#### Dataset content ####
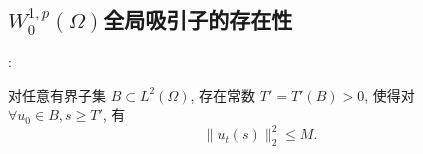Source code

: \documentclass[UTF8]{ctexbeamer}
\newcommand*\abs[1]{\lvert#1\rvert}
\newcommand*\norm[1]{\lVert#1\rVert}
\begin{document}
\subsection{\texorpdfstring{$W_0^{1,p}(\Omega)$}上全局吸引子的存在性}
\begin{frame}{\secname : \subsecname}

    \begin{theorem}\label{thm:ut_L2_bd}
        对任意有界子集 $B \subset L^2(\Omega)$,
        存在常数 $T' = T'(B) > 0$, 使得对 $\forall u_0 \in B, s \geq T'$, 有
        \begin{equation*}
            \norm{u_t(s)}_2^2 \leq M.
        \end{equation*}
    \end{theorem}

\end{frame}



\end{document}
####
-- Task item --
Copy out all the data exactly. No images belong in the copy.

-- Response area --
Source code

: \documentclass[UTF8]{ctexbeamer}
\newcommand*\abs[1]{\lvert#1\rvert}
\newcommand*\norm[1]{\lVert#1\rVert}
\begin{document}
\subsection{\texorpdfstring{$W_0^{1,p}(\Omega)$}上全局吸引子的存在性}
\begin{frame}{\secname : \subsecname}

    \begin{theorem}\label{thm:ut_L2_bd}
        对任意有界子集 $B \subset L^2(\Omega)$,
        存在常数 $T' = T'(B) > 0$, 使得对 $\forall u_0 \in B, s \geq T'$, 有
        \begin{equation*}
            \norm{u_t(s)}_2^2 \leq M.
        \end{equation*}
    \end{theorem}

\end{frame}



\end{document}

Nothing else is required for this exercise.